To my knowledge, GPT4’s API does NOT have internet access.
I read a few posts on this forum that cover the solution – ask the API for a search term, search it using a specialized search function, and then return the data to the API.
Has anyone built a function like this? I have an idea of how to do it myself, but obviously, would prefer using someone else’s pre-built GPT4-API-internet-access workaround
Newest preview models extend this with parallel function calling.
One can provide the AI two functions:
Internet search
Use a search API for a major provider, or a code shim that extracts search results, to give the AI top results with summaries and links;
Get page
Use a web scraping library to retrieve page contents, and you can instruct for multiple pages until good answers are found.
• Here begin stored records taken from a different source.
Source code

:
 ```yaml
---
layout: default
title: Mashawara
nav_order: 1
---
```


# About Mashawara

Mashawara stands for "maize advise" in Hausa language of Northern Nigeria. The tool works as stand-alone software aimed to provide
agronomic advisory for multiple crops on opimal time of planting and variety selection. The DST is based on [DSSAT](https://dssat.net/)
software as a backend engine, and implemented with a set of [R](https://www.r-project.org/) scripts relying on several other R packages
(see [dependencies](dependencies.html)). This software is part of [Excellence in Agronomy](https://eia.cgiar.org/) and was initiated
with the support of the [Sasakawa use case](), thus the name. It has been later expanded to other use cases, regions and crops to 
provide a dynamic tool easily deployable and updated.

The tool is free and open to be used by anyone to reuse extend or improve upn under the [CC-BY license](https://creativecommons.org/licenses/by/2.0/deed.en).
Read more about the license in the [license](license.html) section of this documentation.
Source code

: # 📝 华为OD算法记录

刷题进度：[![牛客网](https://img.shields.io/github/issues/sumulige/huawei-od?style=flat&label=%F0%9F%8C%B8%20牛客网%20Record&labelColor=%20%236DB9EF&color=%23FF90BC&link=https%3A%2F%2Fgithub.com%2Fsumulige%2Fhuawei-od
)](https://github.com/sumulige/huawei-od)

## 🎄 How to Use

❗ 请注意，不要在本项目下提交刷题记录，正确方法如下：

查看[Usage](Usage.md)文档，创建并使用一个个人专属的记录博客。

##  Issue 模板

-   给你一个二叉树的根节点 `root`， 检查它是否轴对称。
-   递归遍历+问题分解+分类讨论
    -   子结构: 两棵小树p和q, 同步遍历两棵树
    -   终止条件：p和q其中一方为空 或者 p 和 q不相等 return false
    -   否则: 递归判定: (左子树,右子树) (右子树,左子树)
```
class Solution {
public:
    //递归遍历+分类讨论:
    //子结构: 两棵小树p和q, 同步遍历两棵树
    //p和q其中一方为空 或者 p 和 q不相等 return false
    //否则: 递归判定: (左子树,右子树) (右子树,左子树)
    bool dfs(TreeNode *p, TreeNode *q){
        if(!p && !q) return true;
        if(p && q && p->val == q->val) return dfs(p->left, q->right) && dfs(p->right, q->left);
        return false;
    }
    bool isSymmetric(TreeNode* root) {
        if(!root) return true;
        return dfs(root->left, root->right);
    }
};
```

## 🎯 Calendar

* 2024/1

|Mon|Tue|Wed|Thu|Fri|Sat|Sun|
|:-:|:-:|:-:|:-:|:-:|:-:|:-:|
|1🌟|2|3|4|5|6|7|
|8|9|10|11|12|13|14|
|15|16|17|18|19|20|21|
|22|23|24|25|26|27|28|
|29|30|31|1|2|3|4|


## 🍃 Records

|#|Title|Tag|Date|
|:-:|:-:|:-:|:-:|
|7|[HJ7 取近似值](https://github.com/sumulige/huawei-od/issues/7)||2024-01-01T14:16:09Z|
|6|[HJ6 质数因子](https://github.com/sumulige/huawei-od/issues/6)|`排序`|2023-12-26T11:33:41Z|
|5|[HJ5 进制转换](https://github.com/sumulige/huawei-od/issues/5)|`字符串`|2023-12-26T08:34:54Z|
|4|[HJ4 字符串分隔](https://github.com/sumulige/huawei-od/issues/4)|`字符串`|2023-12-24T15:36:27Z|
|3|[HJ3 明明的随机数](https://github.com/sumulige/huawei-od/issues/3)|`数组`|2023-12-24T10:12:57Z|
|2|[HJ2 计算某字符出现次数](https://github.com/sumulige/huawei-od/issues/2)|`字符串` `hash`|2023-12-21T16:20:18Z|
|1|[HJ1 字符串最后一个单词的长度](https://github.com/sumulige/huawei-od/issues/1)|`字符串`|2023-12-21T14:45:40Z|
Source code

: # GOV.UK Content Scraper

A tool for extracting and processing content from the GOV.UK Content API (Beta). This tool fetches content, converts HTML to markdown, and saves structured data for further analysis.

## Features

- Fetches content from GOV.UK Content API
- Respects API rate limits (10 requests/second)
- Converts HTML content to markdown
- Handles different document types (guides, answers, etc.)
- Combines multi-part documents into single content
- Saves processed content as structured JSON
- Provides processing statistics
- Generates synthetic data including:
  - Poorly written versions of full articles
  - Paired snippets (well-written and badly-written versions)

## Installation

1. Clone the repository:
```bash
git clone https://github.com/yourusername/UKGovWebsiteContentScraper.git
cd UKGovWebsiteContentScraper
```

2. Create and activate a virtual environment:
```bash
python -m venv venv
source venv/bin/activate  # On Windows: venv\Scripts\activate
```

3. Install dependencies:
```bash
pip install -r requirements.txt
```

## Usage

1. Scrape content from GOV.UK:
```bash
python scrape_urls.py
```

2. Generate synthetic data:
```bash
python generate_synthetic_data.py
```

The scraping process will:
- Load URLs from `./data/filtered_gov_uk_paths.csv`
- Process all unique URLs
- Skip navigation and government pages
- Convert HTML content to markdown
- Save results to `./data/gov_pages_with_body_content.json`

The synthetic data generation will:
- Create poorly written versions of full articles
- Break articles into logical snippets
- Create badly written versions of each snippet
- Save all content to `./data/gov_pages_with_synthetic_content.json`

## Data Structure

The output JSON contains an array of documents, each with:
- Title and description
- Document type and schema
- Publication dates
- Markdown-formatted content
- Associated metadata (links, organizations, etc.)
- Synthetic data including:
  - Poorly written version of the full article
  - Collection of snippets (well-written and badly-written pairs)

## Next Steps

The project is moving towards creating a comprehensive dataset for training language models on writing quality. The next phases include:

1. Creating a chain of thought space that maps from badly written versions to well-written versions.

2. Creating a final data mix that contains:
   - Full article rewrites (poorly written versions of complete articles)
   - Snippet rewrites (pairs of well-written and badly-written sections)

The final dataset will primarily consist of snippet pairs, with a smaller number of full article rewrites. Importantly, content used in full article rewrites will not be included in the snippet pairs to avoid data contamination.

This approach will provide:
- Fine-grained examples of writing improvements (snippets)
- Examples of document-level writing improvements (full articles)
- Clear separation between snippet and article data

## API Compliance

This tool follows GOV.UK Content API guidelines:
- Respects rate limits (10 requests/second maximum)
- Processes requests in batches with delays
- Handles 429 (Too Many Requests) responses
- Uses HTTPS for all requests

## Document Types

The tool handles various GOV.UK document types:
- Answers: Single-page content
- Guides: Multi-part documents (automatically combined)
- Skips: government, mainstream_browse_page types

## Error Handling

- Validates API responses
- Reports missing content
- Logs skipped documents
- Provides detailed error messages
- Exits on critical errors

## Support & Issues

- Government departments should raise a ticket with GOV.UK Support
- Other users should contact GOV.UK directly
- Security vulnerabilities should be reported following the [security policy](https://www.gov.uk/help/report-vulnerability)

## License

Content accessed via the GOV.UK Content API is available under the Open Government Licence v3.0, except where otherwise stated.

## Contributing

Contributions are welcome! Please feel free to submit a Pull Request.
Just the search, with its many page descriptions, can be enough that the AI can answer or fact check current events.
On the modern web, many pages are dynamically rendered, javascript-based, or just anti-automation to get contents. This challenge can be partially overcome with technologies like Selenium that use control over a modern browser instead of direct document retrieval. You can also use APIs (free or paid) for selected sites in combination depending on how dedicated you are.
Multi-turn functions can “get next page chunk” “follow link” etc. With investment you can get better results than OpenAI, because of OpenAI respecting robots.txt, OpenAI not having browse technology you can extend, and websites seeing the requests coming directly from OpenAI.